Au terme de la description des troubles conductifs, les recommandations de l'ACC et de l'AHA indiquent l'implantation d'un pacemaker en cas de BAV de haut degré ou complet, symptomatique ou non, en cas de déficience sinusale avec une pause supérieure à trois secondes et en cas de bloc bifasciculaire avec intervalle HV supérieur à 100 ms (Classe I). D'autres indications sont fortement recommandées: patient se plaignant de syncope avec un intervalle HV supérieur ou égal à 100 ms (Classe II a) ou les patients ayant des arythmies atriales symptomatiques avec un intervalle HV long et qui nécessitent un traitement antiarythmique. Certains auteurs plaident pour l'implantation d'un pacemaker prophylactique en cas de découverte à l'EEP d'un intervalle HV supérieur à 70 ms chez un patient par ailleurs asymptomatique [7, 9]. Cependant, le pacemaker n’épargne pas une mort subite d'origine rythmique ventriculaire et il n'existe pas de recommandations à ce jour quant à l'implantation d'un défibrillateur automatique implantable en cas de DM1. Ce dernier est indiqué en prévention secondaire en cas d'arrêt cardiaque sur TV ou FV, ou chez les patients relevant de l'implantation d'un pacemaker et qui présentent une dysfonction ventriculaire gauche ou une tachycardie ventriculaire documentée. L’évolution globale de la maladie de Steinert se fait vers un état grabataire à un âge plus tardif par rapport aux autres dystrophies musculaires, après une durée moyenne d’évolution de 28,4 ans . Aucun de nos patients n'est grabataire, même après 25 ans d’évolution.
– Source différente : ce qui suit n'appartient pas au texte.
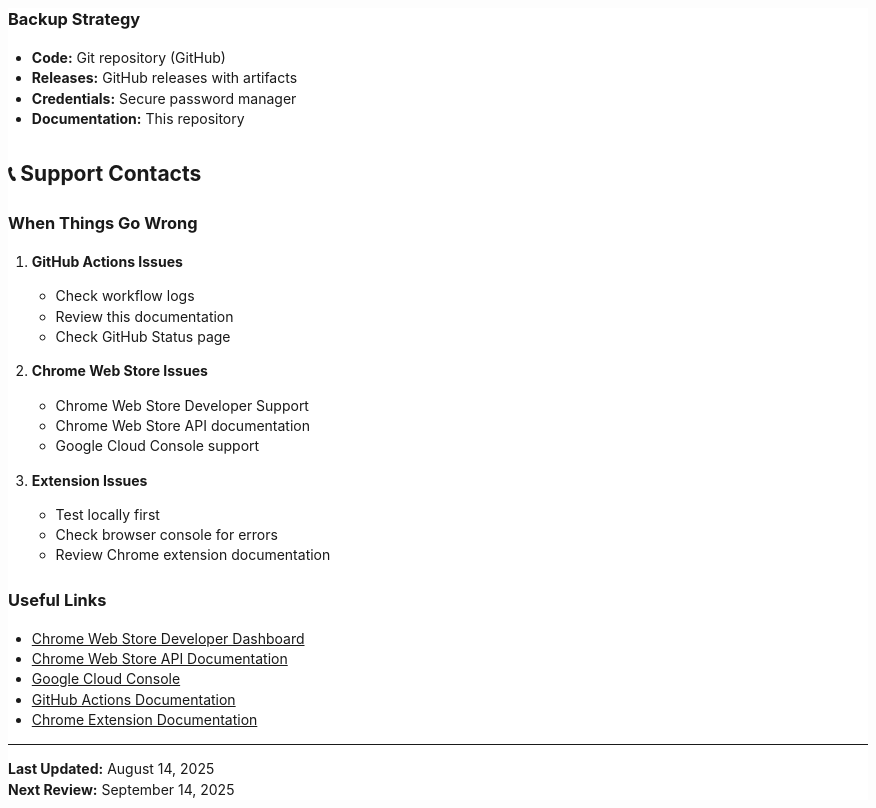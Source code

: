 ### Backup Strategy

- **Code:** Git repository (GitHub)
- **Releases:** GitHub releases with artifacts
- **Credentials:** Secure password manager
- **Documentation:** This repository

## 📞 Support Contacts

### When Things Go Wrong

1. **GitHub Actions Issues**
   - Check workflow logs
   - Review this documentation
   - Check GitHub Status page

2. **Chrome Web Store Issues**
   - Chrome Web Store Developer Support
   - Chrome Web Store API documentation
   - Google Cloud Console support

3. **Extension Issues**
   - Test locally first
   - Check browser console for errors
   - Review Chrome extension documentation

### Useful Links

- [Chrome Web Store Developer Dashboard](https://chrome.google.com/webstore/devconsole)
- [Chrome Web Store API Documentation](https://developer.chrome.com/docs/webstore/api/)
- [Google Cloud Console](https://console.cloud.google.com/)
- [GitHub Actions Documentation](https://docs.github.com/en/actions)
- [Chrome Extension Documentation](https://developer.chrome.com/docs/extensions/)

---

**Last Updated:** August 14, 2025  
**Next Review:** September 14, 2025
L'atteinte cardiaque au cours de la maladie de Steinert est fréquente, évolutive, non corrélée à l'atteinte neuro-musculaire, et souvent responsable d'une mort subite de cause rythmique. Tout cardiologue doit être averti des complications cardiaques et soumettre son patient à un bilan cardiovasculaire minutieux, annuel ou bi-annuel, afin de dépister les troubles rythmiques et/ou conductifs et d'instaurer un traitement à temps. Inversement, devant tout trouble du rythme ou de la conduction du sujet jeune, un examen neurologique s'impose à la recherche d'une dystrophie musculaire type Steinert.